> _Listed entries_:

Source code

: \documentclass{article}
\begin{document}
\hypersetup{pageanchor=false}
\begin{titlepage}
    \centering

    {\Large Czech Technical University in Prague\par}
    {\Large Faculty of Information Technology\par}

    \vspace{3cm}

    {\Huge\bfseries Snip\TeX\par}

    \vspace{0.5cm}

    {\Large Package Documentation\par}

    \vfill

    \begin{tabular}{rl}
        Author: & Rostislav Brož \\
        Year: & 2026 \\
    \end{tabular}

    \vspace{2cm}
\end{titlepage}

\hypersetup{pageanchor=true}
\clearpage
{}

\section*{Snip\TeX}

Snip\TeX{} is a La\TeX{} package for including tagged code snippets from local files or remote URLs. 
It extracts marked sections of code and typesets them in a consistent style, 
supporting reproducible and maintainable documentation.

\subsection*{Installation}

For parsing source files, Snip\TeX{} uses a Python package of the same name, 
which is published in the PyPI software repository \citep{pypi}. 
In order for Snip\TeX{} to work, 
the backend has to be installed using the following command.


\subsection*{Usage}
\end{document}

* * *

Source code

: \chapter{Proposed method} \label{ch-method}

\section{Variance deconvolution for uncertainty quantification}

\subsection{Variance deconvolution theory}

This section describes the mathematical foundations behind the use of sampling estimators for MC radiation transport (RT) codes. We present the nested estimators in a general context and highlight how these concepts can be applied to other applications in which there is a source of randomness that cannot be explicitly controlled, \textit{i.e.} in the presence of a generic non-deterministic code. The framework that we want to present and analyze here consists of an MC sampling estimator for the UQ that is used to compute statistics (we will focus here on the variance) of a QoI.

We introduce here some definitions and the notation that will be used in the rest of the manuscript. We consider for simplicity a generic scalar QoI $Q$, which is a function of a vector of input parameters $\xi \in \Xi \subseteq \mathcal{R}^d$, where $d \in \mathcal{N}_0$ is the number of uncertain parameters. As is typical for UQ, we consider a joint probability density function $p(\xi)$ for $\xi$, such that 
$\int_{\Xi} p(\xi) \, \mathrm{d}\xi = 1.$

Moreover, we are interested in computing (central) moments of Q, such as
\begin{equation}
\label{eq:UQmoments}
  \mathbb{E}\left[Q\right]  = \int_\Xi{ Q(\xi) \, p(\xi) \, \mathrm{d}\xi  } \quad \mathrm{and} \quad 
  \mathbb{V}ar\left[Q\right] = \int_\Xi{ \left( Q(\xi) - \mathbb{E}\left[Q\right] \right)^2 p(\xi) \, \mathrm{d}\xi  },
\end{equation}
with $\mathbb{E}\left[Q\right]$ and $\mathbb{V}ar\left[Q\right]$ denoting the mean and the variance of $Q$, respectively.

---

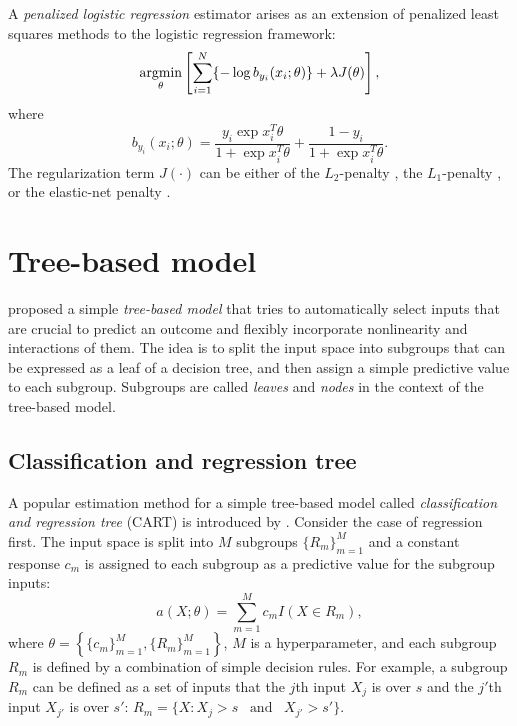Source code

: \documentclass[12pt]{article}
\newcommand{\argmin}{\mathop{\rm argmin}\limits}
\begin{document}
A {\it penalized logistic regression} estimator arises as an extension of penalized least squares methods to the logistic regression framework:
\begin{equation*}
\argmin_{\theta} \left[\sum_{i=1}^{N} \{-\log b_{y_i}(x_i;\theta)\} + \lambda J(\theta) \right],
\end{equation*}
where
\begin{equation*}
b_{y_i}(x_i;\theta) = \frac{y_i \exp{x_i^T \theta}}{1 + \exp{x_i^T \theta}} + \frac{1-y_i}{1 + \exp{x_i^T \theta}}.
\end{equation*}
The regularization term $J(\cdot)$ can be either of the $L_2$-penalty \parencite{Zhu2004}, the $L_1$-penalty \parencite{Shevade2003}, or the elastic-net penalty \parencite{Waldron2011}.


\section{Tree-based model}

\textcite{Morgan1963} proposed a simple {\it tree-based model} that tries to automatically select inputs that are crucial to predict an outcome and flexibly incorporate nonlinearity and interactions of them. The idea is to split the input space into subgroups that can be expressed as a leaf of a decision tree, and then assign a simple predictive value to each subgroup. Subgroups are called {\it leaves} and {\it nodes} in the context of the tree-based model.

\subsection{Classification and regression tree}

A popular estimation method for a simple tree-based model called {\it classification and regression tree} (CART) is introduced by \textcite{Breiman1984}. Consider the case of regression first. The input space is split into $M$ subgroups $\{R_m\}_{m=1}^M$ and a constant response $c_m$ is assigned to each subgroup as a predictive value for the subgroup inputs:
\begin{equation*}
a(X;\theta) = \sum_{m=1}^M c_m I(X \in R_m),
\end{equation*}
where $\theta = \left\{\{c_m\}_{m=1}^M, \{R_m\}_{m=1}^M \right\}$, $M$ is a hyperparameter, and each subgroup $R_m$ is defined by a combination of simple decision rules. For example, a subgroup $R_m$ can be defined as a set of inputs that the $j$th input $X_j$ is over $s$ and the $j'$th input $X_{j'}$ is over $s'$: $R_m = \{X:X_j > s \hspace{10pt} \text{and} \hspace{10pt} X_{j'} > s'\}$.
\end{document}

> _Your instructions_: What lines above hold the word "label"? Pull each one out.

> _The completed task_:
: \chapter{Proposed method} \label{ch-method}
\label{eq:UQmoments}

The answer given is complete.